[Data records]

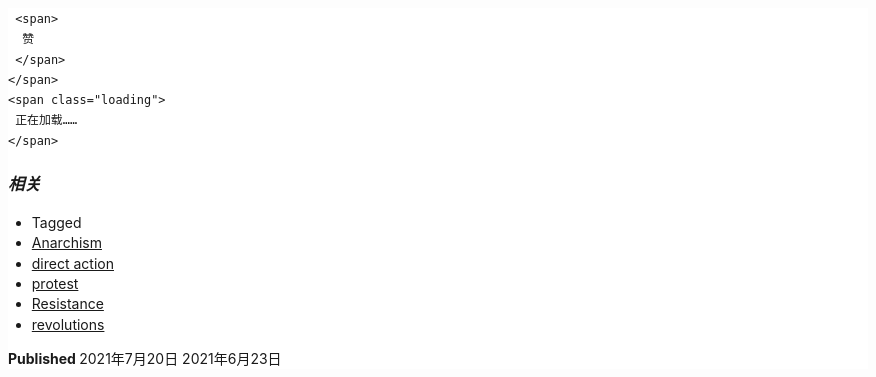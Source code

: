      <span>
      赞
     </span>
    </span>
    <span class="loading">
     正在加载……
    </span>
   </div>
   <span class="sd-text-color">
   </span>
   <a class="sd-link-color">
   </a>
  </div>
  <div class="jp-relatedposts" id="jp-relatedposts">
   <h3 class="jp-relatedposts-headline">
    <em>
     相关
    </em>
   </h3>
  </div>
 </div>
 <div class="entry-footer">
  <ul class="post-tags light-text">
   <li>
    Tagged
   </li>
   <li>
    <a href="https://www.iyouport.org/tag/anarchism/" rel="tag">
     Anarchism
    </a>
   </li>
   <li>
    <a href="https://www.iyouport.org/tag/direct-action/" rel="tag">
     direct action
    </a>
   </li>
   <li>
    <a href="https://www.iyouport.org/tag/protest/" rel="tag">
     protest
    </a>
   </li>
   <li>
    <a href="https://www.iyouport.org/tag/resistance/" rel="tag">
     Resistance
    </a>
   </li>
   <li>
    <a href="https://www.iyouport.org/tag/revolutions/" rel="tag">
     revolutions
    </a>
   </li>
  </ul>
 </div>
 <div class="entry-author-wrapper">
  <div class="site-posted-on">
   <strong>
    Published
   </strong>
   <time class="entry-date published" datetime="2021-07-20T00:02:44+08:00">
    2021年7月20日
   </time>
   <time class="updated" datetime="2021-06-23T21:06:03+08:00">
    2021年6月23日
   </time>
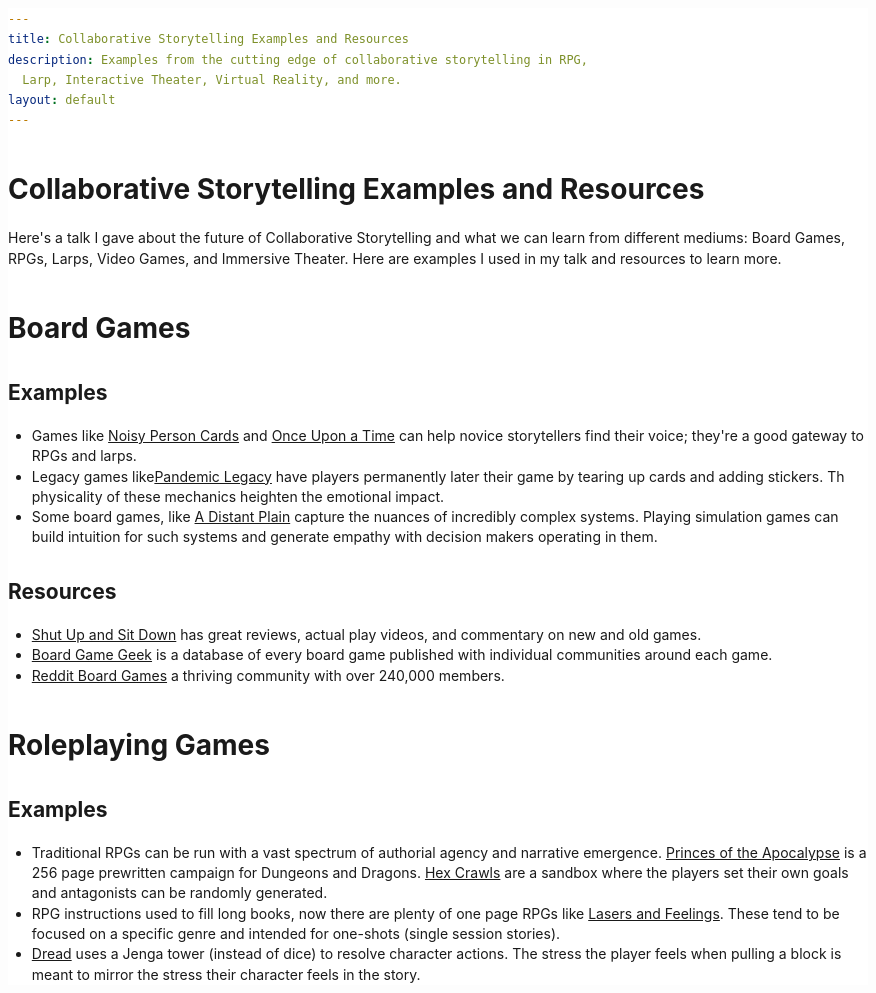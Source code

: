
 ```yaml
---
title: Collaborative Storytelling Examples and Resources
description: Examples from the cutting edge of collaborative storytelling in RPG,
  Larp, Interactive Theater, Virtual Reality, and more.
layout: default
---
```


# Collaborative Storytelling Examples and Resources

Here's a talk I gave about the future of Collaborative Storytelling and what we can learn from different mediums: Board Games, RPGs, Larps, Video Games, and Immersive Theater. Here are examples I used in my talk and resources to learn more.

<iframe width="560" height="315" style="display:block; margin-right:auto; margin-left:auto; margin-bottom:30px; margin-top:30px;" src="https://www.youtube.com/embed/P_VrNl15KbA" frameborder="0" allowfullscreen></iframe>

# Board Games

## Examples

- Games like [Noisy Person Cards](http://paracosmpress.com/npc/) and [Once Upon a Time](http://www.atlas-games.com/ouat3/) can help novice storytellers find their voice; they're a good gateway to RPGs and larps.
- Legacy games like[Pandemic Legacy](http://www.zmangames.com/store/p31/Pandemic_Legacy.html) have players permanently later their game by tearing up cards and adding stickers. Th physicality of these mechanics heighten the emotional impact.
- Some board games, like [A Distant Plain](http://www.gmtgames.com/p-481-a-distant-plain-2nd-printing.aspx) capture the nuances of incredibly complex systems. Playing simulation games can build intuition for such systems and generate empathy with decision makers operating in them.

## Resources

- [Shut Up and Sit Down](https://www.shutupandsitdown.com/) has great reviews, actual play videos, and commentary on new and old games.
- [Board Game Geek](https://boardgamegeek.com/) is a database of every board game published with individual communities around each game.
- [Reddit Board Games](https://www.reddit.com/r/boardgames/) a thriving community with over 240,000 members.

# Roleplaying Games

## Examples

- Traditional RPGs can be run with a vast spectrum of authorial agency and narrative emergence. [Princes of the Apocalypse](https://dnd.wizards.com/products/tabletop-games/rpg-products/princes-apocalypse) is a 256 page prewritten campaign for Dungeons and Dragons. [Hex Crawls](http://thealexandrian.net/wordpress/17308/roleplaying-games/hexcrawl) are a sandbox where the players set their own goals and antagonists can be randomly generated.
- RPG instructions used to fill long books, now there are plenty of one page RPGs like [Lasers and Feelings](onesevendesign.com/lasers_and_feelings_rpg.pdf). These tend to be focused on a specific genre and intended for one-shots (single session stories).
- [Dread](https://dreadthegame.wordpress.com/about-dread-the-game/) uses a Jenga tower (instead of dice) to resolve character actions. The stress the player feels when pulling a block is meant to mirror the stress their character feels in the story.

## Goal of the exercise
Go through the data above and tally every line that includes "color". State only the total.

## Completed exercise
2